What users should do
If you use Bun in a production project, the practical advice is not to panic and not to cheer blindly. Track the channel. Read the release notes. Run your own test suite against canary or the relevant release. Watch issues around platform differences, performance regressions, memory behavior, package manager edge cases and Node compatibility.
The rewrite may reduce important memory bugs. It may also introduce new compatibility or behavior differences. Both can be true.
For teams evaluating Bun against Node or Deno, the Rust port is a sign that Bun is becoming more institutional, better funded and more willing to pay down deep technical debt. It is also a sign that Bun's governance and roadmap now sit inside Anthropic's priorities. That is not automatically bad, but it is a factor open source users should notice.
What maintainers can take from it
The best part to copy is not the million-line diff. It is the preparation.
Build a test suite that describes behavior without depending on implementation details. Make it easy to run in CI. Measure performance and compatibility before and after. Add fuzzing and memory checks where they matter. Use small trial migrations before large ones. Treat compiler errors as feedback, not as a nuisance. Review the process that generates code, not only the final patch. Keep a human owner accountable for the merge.
The worst part to copy is the drama. Language migrations are already emotional. If a project has benefited from a language ecosystem, it should communicate clearly, credit the old choice fairly and explain the new choice without turning the community into collateral damage. If a language community feels burned, it should still separate technical critique from personal grievance.
The open source lesson
Bun's Rust rewrite is worth watching because it may mark a new category of open source event: AI-assisted infrastructure migration done in public, with enough tests and real users to make the outcome measurable.
It does not prove that agents can safely rewrite any project. It does prove that the boundary of what maintainers will attempt is moving.

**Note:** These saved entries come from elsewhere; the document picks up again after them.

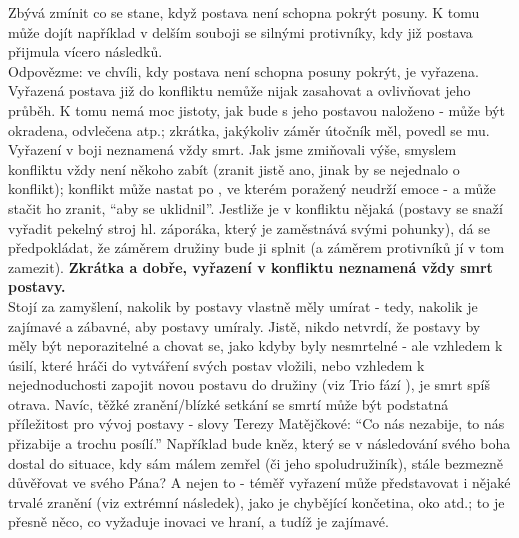\documentclass[../main.tex]{subfiles}
\begin{document}
Zbývá zmínit co se stane, když postava není schopna pokrýt posuny. K tomu může dojít například v delším souboji se silnými protivníky, kdy již postava přijmula vícero následků.\\ 
Odpovězme: ve chvíli, kdy postava není schopna posuny pokrýt, je vyřazena. Vyřazená postava již do konfliktu nemůže nijak zasahovat a ovlivňovat jeho průběh. K tomu nemá moc jistoty, jak bude s jeho postavou naloženo - může být okradena, odvlečena atp.; zkrátka, jakýkoliv záměr útočník měl, povedl se mu. \\
Vyřazení v boji neznamená vždy smrt. Jak jsme zmiňovali výše, smyslem konfliktu vždy není někoho zabít (zranit jistě ano, jinak by se nejednalo o konflikt); konflikt může nastat po , ve kterém poražený neudrží emoce - a může stačit ho zranit, ``aby se uklidnil''. Jestliže je v konfliktu nějaká  (postavy se snaží vyřadit pekelný stroj hl. záporáka, který je zaměstnává svými pohunky), dá se předpokládat, že záměrem družiny bude ji splnit (a záměrem protivníků jí v tom zamezit). \textbf{Zkrátka a dobře, vyřazení v konfliktu neznamená vždy smrt postavy.}\\
Stojí za zamyšlení, nakolik by postavy vlastně měly umírat - tedy, nakolik je zajímavé a zábavné, aby postavy umíraly. Jistě, nikdo netvrdí, že postavy by měly být neporazitelné a chovat se, jako kdyby byly nesmrtelné - ale vzhledem k úsilí, které hráči do vytváření svých postav vložili, nebo vzhledem k nejednoduchosti zapojit novou postavu do družiny (viz Trio fází ), je smrt spíš otrava. Navíc, těžké zranění/blízké setkání se smrtí může být podstatná příležitost pro vývoj postavy - slovy Terezy Matějčkové: ``Co nás nezabije, to nás přizabije a trochu posílí.'' Například bude kněz, který se v následování svého boha dostal do situace, kdy sám málem zemřel (či jeho spoludružiník), stále bezmezně důvěřovat ve svého Pána? A nejen to - téměř vyřazení může představovat i nějaké trvalé zranění (viz extrémní následek), jako je chybějící končetina, oko atd.; to je přesně něco, co vyžaduje inovaci ve hraní, a tudíž je zajímavé.
\end{document}
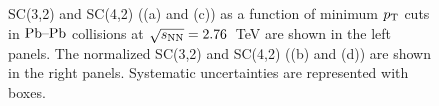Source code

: \begin{figure}
	\begin{center}
        \caption{SC(3,2) and SC(4,2) ((a) and (c)) as a function of minimum $p_{\rm T}$ cuts in $\textnormal{Pb--Pb}$ collisions at $\sqrt{s_{\textnormal{NN}}}=2.76$~TeV are shown in the left panels. The normalized SC(3,2) and SC(4,2) ((b) and (d)) are shown in the right panels. Systematic uncertainties are represented with boxes.} %
        \label{fig:Figure_2}
        \end{center}   
\end{figure}

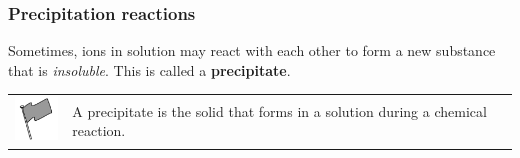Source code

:             \subsubsection{ Precipitation reactions}
            \nopagebreak
      \label{m38719*id339907}Sometimes, ions in solution may react with each other to form a new substance that is \textsl{insoluble}. This is called a \textbf{precipitate}.\par 
\label{m38719*fhsst!!!underscore!!!id887}\begin{definition}
	  \begin{tabular*}{15 cm}{m{15 mm}m{}}
	\hspace*{-50pt}  \includegraphics[width=0.5in]{col11305.imgs/psflag2.png}   & \Definition{   \label{id2493039}\textbf{ Precipitate }} { \label{m38719*meaningfhsst!!!underscore!!!id887}
      A precipitate is the solid that forms in a solution during a chemical reaction.
       } 
      \end{tabular*}
      \end{definition}
\label{m38719*secfhsst!!!underscore!!!id890}
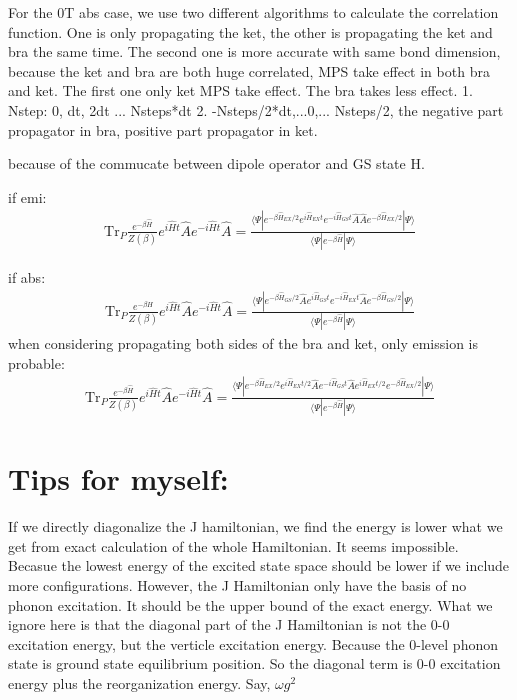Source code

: \documentclass[a4paper,11pt]{ctexart}
\begin{document}
For the 0T abs case, we use two different algorithms to calculate the
correlation function. One is only propagating the ket, the other is propagating
the ket and bra the same time. The second one is more accurate with same bond
dimension, because the ket and bra are both huge correlated, MPS take effect in
both bra and ket. The first one only ket MPS take effect. The bra takes less
effect.
1. Nstep: 0, dt, 2dt ... Nsteps*dt
2. -Nsteps/2*dt,...0,... Nsteps/2, the negative part propagator in bra, positive
part propagator in ket.

because of the commucate between dipole operator and GS state H.

if emi:
\begin{gather}
    \textrm{Tr}_P \frac{e^{-\beta \hat{H}}}{Z(\beta)} e^{i\hat{H}t} \hat{A}
    e^{-i\hat{H}t} \hat{A} =  \frac{
        \langle \Psi | e^{-\beta \hat{H}_{EX} /2 } e^{i\hat{H}_{EX}t}
        e^{-i\hat{H}_{GS}t} \hat{A} 
    \hat{A}
    e^{-\beta \hat{H}_{EX} /2 } | \Psi \rangle  }{\langle \Psi | e^{-\beta \hat{H}} | \Psi \rangle}
\end{gather}

if abs:
\begin{gather}
    \textrm{Tr}_P \frac{e^{-\beta \hat{H}}}{Z(\beta)} e^{i\hat{H}t} \hat{A}
    e^{-i\hat{H}t} \hat{A} =  \frac{
        \langle \Psi | e^{-\beta \hat{H}_{GS} /2 } \hat{A} e^{i\hat{H}_{GS}t}
        e^{-i\hat{H}_{EX}t}
    \hat{A}
    e^{-\beta \hat{H}_{GS} /2 } | \Psi \rangle  }{\langle \Psi | e^{-\beta \hat{H}} | \Psi \rangle}
\end{gather}
when considering propagating both sides of the bra and ket, only emission is
probable:
\begin{gather}
    \textrm{Tr}_P \frac{e^{-\beta \hat{H}}}{Z(\beta)} e^{i\hat{H}t} \hat{A}
    e^{-i\hat{H}t} \hat{A} =  \frac{
        \langle \Psi | e^{-\beta \hat{H}_{EX} /2 } e^{i\hat{H}_{EX}t/2}
        \hat{A} e^{-i\hat{H}_{GS}t}  
    \hat{A} e^{i\hat{H}_{EX}t/2}
    e^{-\beta \hat{H}_{EX} /2 } | \Psi \rangle  }{\langle \Psi | e^{-\beta \hat{H}} | \Psi \rangle}
\end{gather}

\section{Tips for myself:}
If we directly diagonalize the J hamiltonian, we find the energy is lower what
we get from exact calculation of the whole Hamiltonian. It seems impossible.
Becasue the lowest energy of the excited state space should be lower if we
include more configurations. However, the J Hamiltonian only have the basis of
no phonon excitation. It should be the upper bound of the exact energy. 
What we ignore here is that the diagonal part of the J Hamiltonian is not the
0-0 excitation energy, but the verticle excitation energy. Because the 0-level
phonon state is ground state equilibrium position. So the diagonal term is 0-0
excitation energy plus the reorganization energy. Say, $\omega g^2$
\end{document}
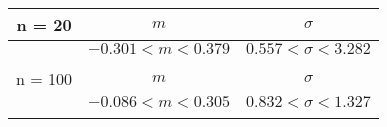 \begin{tabular}{| c | c | c |} \\ \hline 
n = 20 & $m$ & $\sigma$ \\ \hline 
 & $-0.301 < m < 0.379$ & $0.557 < \sigma < 3.282$ \\ \hline 
 & & \\ \hline 
n = 100 & $m$ & $\sigma$ \\ \hline 
 & $-0.086 < m < 0.305$ & $0.832 < \sigma < 1.327$ \\ \hline 
 & & \\ \hline 
 \end{tabular}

For Open Source Radar, the useful takeaway is not "choose Rust" or "abandon Zig." It is this: large rewrites are still dangerous, but the cost model is changing. Projects with strong conformance suites, observable behavior, disciplined CI and human review may now try migrations that would once have been dismissed immediately. Projects without those things will only produce a larger mess faster.
AI did not replace engineering discipline in the Bun story. It made discipline more important.